Results

The best reaction to giving someone results is definitely “you’re joking.” This can be of the whole cohort, or individual students. “Read it again,” is also lovely. The traditional “YES” is also good to hear.

I am, of course, immensely proud of the individual students who have defied expectations and achieved awesome grades, leading our department to celebrate 95% A*-C grades, including 35% A*/A. I’ll blog more about what the department does throughout the year, but suffice it to say, for now: they are magic.

I’ve received a lot of misplaced congratulations. Lovely as it is, having been in a school a single year does not make these results mine.

The results are first and foremost the students’: an incredible group of young people who worked incredibly hard. Then their teachers, who have worked hard for five years to put the kids in this position. Then, I think, the Headteacher. These year 11s were also her first year 7 cohort as a new Head. The great education they have received has everything to do with the kind of school she has run and the expectations she has of the students. And of course my predecessor line manager, who teed the students up in the previous years, built a fantastic team and then supported me throughout this year.

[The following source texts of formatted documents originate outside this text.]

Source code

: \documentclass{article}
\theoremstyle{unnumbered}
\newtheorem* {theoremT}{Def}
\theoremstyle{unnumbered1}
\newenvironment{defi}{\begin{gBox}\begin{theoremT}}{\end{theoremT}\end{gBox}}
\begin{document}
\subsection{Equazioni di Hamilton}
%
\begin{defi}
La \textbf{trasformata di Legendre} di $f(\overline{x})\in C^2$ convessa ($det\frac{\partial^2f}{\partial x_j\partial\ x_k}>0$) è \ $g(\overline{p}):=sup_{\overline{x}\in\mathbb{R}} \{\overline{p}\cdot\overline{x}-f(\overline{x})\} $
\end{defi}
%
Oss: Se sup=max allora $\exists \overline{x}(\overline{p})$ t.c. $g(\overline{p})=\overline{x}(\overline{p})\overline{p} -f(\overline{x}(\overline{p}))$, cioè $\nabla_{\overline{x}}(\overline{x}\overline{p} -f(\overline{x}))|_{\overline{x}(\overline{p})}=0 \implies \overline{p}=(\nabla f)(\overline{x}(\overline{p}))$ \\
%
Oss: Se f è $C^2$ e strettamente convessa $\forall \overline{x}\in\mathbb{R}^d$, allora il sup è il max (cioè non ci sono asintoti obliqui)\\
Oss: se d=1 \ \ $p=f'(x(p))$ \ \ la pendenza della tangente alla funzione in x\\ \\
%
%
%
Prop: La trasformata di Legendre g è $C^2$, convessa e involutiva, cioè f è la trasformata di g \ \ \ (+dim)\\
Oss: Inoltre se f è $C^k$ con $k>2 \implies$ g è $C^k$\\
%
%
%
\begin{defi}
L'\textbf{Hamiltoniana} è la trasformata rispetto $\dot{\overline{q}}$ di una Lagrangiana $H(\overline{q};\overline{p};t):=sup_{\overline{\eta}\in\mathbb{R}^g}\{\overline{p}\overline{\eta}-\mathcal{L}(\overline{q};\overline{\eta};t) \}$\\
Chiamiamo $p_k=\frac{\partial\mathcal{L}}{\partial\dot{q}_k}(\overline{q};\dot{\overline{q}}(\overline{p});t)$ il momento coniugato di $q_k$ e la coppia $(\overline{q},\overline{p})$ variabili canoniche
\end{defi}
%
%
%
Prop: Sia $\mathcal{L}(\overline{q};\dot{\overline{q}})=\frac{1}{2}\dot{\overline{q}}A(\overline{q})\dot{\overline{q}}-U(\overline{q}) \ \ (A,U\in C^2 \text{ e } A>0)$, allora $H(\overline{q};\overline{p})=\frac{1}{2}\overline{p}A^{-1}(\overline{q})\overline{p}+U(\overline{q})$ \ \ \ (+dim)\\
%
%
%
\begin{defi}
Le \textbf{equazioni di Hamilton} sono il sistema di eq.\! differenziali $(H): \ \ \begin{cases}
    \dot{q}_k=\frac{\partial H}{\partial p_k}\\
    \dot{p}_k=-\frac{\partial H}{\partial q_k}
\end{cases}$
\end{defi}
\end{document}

As crucial as it is to acknowledge a job well done, we have to look forward. I’m a huge fan of American Charter Schools, some of which are operating in areas of nearly 100% of students on free school meals and sending whole cohorts of students to prestigious four year university courses. Closer to home, schools like King Solomon Academy, whose students achieved astonishing results which have the capacity to transform their life chances, provide an inspiration and benchmark for what we aspire to. Even 100% A*-C in a single subject would be a failure of sorts; students need to achieve Bs in a host of subjects in order to have the door to A-levels and thus top universities open to them. We have to learn from successful institutions and allow ourselves to dream big; to perhaps “fail” again, but to (hopefully) fail better.